*** Data for the task Section Begins ***

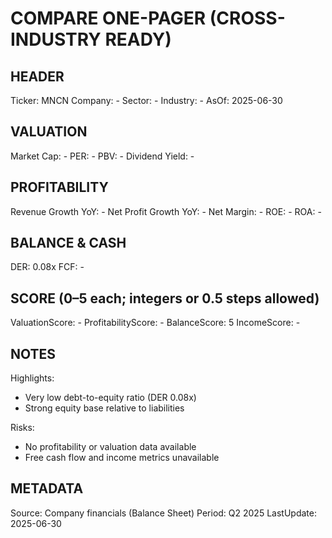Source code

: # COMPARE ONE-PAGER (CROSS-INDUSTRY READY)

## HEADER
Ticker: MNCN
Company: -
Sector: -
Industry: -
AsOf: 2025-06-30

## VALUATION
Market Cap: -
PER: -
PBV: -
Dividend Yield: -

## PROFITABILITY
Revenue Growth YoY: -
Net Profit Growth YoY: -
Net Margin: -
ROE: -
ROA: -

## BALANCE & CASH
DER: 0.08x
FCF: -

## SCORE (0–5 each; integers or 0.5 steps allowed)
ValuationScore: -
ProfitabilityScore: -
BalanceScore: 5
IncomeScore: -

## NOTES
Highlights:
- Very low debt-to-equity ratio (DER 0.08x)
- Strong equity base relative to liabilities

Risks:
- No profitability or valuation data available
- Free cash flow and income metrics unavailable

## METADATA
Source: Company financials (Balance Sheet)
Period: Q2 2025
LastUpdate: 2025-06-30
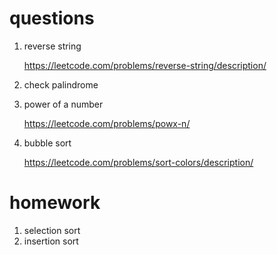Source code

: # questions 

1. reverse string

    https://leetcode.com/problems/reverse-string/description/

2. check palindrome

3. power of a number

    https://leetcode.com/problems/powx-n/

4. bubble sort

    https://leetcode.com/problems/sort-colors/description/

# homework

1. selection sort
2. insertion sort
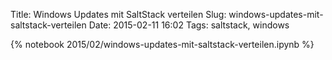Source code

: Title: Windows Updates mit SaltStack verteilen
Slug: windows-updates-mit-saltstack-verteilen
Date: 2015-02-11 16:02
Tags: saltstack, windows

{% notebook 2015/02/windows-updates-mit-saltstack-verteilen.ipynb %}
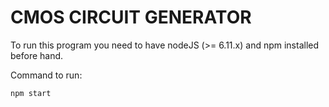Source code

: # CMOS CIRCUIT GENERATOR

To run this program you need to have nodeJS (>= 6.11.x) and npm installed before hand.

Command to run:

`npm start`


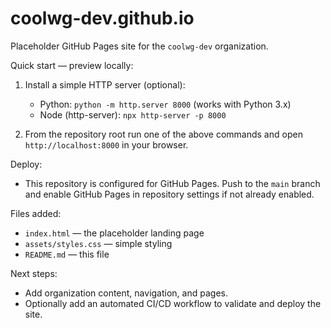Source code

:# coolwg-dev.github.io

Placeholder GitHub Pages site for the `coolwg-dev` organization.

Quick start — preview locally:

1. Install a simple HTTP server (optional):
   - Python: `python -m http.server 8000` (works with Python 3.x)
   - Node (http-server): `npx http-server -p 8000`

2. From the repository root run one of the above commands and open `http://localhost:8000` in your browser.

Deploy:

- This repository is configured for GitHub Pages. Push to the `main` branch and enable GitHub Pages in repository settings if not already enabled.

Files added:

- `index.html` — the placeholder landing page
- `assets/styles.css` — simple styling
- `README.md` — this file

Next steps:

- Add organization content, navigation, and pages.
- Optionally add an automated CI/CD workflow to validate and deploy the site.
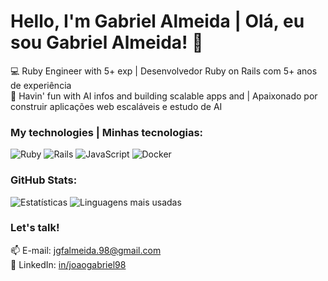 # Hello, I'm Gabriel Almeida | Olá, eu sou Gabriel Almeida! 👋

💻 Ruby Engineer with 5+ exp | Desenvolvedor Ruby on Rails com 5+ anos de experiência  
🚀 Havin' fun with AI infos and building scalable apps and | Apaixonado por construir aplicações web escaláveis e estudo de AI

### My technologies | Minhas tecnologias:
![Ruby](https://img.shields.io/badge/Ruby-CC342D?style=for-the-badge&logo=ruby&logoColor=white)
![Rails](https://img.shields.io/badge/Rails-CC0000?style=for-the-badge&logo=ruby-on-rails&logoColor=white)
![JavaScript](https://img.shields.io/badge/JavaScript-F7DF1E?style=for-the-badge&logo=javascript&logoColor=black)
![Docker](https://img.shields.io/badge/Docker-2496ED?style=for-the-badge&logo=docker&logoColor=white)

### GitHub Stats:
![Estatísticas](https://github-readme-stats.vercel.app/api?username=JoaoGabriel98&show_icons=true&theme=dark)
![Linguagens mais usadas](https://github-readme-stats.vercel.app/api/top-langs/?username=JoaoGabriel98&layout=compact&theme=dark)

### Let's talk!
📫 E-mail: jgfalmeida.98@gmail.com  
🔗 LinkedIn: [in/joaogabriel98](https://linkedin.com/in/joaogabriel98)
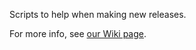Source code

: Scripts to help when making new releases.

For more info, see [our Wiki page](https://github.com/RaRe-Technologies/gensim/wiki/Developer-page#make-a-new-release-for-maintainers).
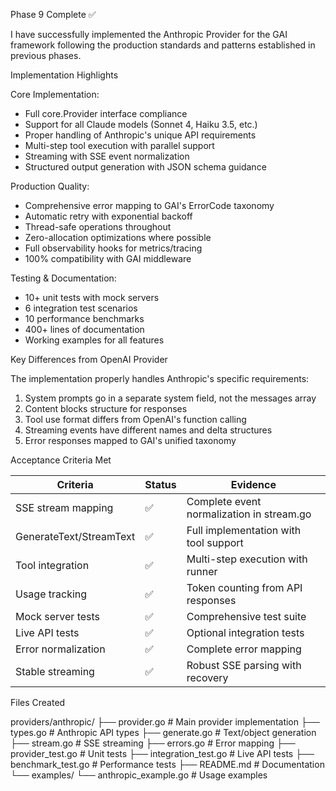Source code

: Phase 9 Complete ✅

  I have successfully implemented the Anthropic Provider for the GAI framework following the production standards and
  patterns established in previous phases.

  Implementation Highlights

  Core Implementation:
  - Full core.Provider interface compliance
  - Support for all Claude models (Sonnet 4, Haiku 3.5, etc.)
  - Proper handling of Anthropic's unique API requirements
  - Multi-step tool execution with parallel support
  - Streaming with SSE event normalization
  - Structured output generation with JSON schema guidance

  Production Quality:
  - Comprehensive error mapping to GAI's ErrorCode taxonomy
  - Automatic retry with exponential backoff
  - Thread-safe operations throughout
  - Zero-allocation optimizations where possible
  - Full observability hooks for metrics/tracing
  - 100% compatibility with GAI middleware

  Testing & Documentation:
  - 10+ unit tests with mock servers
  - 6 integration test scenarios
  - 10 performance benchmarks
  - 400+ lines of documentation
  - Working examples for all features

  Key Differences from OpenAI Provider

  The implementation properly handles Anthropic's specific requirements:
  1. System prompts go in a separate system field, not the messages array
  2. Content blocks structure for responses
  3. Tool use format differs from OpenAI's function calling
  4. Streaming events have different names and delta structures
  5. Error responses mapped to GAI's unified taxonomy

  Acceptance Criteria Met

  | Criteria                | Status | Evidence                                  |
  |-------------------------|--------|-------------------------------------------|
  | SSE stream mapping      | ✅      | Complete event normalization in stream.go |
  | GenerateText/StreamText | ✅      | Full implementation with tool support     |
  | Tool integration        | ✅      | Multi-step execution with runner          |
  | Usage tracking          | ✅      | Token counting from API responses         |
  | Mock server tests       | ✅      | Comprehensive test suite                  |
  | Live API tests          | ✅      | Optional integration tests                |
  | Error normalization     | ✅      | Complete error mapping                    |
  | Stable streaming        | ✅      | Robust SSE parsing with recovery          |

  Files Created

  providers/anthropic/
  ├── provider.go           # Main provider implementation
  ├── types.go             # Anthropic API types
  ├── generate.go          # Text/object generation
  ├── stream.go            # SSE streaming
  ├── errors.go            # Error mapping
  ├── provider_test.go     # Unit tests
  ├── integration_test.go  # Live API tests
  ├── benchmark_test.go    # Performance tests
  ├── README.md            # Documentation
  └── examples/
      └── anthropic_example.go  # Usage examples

*** Data for the task Section Ends ***
*** Data for the task Section Begins ***

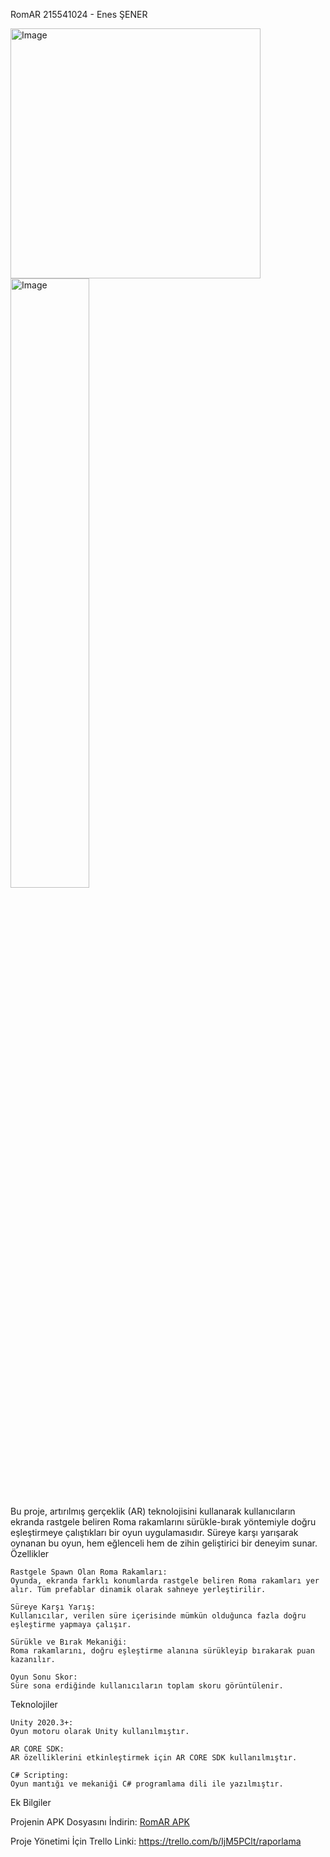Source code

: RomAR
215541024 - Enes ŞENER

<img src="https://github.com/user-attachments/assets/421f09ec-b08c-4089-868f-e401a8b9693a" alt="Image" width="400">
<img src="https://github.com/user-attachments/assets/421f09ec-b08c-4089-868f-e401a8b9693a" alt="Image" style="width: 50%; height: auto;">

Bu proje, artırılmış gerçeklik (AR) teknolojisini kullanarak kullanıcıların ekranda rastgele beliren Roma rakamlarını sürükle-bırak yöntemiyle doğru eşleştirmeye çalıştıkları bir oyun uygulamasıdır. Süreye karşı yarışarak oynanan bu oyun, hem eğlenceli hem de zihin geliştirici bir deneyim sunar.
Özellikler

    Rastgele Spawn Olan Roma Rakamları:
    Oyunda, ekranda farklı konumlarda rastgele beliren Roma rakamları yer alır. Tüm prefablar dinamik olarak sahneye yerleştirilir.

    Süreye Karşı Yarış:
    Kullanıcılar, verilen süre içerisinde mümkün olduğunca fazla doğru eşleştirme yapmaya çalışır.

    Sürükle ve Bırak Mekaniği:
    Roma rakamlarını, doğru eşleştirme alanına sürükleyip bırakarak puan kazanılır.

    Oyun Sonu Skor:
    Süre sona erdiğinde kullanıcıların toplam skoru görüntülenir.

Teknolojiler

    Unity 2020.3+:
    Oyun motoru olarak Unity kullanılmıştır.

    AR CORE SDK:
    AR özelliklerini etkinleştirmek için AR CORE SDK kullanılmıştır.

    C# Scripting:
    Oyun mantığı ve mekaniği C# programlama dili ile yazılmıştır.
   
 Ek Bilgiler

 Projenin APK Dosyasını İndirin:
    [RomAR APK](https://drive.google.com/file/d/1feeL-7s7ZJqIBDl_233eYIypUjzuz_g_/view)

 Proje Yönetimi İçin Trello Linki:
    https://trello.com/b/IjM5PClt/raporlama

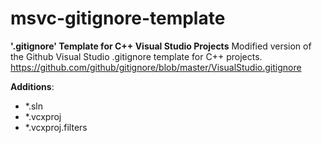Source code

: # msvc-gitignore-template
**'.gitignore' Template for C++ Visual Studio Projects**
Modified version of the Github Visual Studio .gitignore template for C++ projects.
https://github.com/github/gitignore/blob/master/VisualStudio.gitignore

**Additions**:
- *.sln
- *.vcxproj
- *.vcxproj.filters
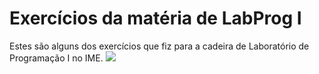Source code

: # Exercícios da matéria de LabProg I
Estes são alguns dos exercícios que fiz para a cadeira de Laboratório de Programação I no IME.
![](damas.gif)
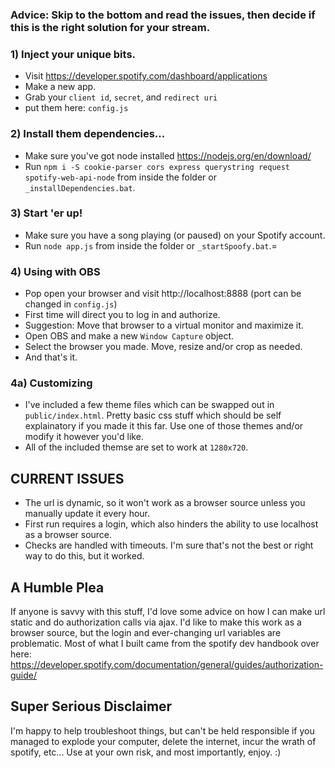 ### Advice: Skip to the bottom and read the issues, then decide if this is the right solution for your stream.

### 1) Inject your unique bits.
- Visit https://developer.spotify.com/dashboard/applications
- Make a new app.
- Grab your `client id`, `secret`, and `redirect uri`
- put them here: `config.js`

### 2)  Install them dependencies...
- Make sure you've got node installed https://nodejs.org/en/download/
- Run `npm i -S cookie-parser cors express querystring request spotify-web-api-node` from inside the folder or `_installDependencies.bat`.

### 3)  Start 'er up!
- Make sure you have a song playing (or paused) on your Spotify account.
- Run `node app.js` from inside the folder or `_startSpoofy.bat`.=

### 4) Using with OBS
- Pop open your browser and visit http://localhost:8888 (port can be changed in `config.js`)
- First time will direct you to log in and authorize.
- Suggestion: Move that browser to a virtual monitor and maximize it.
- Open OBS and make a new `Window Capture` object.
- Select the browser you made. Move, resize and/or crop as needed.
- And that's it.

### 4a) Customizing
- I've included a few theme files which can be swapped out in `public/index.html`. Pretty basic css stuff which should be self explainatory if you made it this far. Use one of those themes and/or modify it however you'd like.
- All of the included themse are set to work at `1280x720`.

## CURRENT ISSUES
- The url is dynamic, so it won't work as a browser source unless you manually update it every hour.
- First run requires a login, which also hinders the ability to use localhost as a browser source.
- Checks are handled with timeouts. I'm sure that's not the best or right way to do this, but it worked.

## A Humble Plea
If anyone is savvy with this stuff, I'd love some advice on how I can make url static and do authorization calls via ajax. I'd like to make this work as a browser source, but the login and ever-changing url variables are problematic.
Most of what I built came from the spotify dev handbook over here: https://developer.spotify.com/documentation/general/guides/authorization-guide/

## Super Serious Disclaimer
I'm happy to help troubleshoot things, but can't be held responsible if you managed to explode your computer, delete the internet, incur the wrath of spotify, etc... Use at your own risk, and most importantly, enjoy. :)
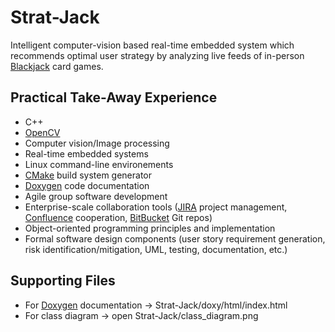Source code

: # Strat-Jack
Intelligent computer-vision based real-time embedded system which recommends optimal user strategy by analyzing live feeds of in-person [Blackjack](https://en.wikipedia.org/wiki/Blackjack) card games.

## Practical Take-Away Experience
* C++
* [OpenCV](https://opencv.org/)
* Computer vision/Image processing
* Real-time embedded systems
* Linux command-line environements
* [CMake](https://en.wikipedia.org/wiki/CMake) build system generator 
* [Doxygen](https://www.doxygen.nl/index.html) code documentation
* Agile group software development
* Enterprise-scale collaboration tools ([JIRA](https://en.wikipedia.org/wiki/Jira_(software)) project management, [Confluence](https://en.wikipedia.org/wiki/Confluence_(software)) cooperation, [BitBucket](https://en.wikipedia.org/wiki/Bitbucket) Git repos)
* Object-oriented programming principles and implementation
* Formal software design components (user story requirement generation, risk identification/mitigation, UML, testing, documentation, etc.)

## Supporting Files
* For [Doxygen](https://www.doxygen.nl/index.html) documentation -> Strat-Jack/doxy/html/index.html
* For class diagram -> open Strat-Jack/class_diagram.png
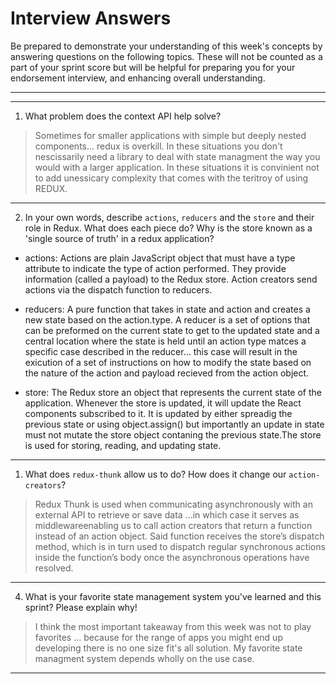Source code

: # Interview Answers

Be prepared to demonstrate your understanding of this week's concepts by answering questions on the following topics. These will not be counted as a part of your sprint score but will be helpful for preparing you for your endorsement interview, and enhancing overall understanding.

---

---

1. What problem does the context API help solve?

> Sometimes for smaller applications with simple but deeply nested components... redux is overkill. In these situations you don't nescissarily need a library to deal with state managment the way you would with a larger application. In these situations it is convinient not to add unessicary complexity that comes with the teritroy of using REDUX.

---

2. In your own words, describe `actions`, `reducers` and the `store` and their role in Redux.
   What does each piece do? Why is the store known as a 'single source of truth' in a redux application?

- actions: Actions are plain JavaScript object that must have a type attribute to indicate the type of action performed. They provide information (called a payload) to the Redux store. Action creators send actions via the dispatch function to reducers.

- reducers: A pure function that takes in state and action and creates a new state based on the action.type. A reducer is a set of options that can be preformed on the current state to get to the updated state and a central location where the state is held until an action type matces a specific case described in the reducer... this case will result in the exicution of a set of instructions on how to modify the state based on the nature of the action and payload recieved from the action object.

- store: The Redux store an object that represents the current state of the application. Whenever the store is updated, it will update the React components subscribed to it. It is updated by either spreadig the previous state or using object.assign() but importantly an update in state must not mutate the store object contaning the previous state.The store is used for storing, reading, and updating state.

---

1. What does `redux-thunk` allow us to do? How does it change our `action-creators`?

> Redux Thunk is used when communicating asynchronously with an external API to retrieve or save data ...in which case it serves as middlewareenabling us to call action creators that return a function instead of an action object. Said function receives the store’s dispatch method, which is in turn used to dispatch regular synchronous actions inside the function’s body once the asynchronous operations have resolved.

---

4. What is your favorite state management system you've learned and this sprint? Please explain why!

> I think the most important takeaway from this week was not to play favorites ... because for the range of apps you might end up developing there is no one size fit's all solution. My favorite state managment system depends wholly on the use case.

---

*** Data for the task Section Ends ***

**Your task**. Given the entries above, count how many lines include the word "theme"; respond with the number only.

**Answer to this problem**. 3